"Jadilah ahli dibidang yang kamu sukai" -Ifara
Ifara Arijanto Putri. Anak kedua dari dua bersaudara. Ia memiliki rasa ingin tahu yang tinggi, membuatnya tak pantang menyerah dalam mencoba banyak hal.
Ifara lahir di Bandung, 26 Mei 1995 dan menempuh pendidikan yang "nomaden". Ia menghabiskan masa SD kelas 1-4 di SD Assalaam Bandung. Kemudian, kelas 4-6 di SD Al-Muttaqin Tasikmalaya. Lalu melanjutkan masa remaja di SMPN 19 Tasikmalaya lalu pindah ke SMPN 1 Tasikmalaya hingga mengakhiri masa remaja di SMAN 8 Bandung. Ia melanjutkan studi S1 di Universitas Katolik Parahyangan Bandung jurusan Ekonomi Pembangunan.
Sebelum menjadi konten kreator, Ifara bekerja di salah satu pabrik garment, PT. Trisco sebagai staff ekspor selama 6 bulan di tahun 2019.

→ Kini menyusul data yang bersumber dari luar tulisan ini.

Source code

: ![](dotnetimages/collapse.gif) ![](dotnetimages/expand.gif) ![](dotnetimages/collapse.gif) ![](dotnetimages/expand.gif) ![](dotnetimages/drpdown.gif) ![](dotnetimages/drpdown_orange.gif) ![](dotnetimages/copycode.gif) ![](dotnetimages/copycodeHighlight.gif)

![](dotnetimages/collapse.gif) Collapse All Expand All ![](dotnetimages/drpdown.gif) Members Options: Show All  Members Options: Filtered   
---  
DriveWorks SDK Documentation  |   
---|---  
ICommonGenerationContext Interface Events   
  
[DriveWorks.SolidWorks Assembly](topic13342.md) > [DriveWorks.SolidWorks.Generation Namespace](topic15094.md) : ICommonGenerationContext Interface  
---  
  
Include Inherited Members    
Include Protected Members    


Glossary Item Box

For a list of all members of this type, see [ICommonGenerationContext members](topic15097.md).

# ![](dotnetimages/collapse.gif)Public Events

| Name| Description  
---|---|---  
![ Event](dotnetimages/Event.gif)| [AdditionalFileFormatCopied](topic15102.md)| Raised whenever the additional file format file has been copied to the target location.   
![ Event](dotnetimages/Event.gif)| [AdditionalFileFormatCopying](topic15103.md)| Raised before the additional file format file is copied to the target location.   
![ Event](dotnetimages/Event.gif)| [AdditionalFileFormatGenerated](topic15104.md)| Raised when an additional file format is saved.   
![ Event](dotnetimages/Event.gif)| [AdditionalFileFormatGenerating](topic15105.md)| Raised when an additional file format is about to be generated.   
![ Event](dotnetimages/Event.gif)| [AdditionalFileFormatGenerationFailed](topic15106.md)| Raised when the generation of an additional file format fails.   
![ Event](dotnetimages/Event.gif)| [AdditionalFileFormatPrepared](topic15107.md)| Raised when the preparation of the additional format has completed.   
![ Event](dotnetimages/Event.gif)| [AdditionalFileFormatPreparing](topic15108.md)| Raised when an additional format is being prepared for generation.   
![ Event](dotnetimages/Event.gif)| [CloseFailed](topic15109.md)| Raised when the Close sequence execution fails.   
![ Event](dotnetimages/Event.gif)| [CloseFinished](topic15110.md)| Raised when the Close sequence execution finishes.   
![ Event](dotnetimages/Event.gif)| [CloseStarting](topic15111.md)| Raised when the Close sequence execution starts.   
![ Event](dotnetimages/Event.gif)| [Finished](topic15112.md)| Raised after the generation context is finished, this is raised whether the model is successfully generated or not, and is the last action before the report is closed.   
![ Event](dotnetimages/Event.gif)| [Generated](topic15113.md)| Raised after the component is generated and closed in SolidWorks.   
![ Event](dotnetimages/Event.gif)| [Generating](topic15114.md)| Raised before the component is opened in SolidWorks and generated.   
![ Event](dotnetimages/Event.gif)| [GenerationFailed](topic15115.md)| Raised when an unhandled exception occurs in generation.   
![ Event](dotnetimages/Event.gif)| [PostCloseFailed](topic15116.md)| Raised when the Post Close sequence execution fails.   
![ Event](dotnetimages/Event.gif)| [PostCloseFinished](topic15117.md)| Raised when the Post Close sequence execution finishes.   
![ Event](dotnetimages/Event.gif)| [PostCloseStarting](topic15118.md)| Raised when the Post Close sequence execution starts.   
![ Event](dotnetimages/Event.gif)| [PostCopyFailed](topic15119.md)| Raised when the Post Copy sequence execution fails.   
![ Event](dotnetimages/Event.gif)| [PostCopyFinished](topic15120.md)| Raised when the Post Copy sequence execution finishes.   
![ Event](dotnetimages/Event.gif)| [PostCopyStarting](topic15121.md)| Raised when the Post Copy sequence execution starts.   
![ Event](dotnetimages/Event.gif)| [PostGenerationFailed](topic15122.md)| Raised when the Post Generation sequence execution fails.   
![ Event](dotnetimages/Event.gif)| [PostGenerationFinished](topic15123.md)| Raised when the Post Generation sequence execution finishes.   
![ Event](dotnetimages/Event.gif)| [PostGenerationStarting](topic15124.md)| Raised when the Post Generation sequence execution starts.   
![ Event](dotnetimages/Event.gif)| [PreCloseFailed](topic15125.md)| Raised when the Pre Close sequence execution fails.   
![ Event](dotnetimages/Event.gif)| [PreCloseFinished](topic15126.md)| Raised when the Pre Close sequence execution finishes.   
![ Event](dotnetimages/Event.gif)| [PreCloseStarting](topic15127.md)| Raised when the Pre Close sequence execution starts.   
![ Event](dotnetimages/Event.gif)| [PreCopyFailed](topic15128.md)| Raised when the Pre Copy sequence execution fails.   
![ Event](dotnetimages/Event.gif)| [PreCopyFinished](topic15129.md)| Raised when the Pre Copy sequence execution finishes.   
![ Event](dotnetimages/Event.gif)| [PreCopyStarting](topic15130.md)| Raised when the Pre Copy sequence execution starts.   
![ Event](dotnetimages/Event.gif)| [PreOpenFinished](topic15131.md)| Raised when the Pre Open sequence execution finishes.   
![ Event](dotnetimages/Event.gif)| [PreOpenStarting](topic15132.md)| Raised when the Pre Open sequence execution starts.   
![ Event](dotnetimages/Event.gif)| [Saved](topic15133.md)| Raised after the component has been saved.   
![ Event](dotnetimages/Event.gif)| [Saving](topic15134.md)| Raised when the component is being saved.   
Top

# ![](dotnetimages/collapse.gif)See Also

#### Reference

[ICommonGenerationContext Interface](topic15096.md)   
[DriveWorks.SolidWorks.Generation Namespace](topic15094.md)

Ifara mulai tertarik dengan instrumen gitar sejak TK karena melihat gitar kuno milik ayahnya. Kepala kecilnya bertanya-tanya seakan ingin mengenal lebih jauh tentang gitar tua itu tanpa terpikirkan olehnya bahwa gitar akustik tersebut akan menjadi sahabatnya dimasa depan.
Menginjak usia SD kelas 4, sang paman mendorong Ifara untuk mengikuti les gitar hingga akhirnya ia bisa tampil di konser-konser kecil yang diakan tempat lesnya.
Ifara sempat juga mengikuti les musik di Bandung semasa SMA, namun tidak bertahan lama karena ia merasa sudah bisa bermain gitar dan tidak butuh les lagi.
Seringnya ia bermain gitar, membuat Ifara lama-lama jenuh dan enggan memetik senar gitar selama masa kuliah. Sibuknya proses pendewasaan dan banyaknya distraksi pikiran masa depan membuat ia meninggalkan apa yang ia cintai sejak kecil itu untuk waktu yang cukup lama.
Stereotype yang menyatakan bahwa bermain musik tidak akan menghasilkan masa depan yang cerah membuat Ifara mempertimbangkan masa depannya di dunia musik. Karena keraguan itulah, Ifara memutuskan untuk mencoba peruntungannya di dunia perkantoran. Tentu saja, pekerjaan kantoran tidak membuatnya senang karena dari awal, bukan itu yang ia inginkan. Selain mencoba dunia perkantoran yang menjenuhkan, ia mencoba juga dunia bisnis fashion.
Dari sekian banyak hal yang ia coba, tentu mereka tidak datang dengan gratis. Ifara menghabiskan sisa-sisa tabungannya untuk mencoba segala kesempatan itu namun tidak ada yang berhasil. Hal ini membuat dirinya hampir putus asa dan memutuskan untuk keluar dari rumahnya dan berdiam diri sendirian di Jakarta.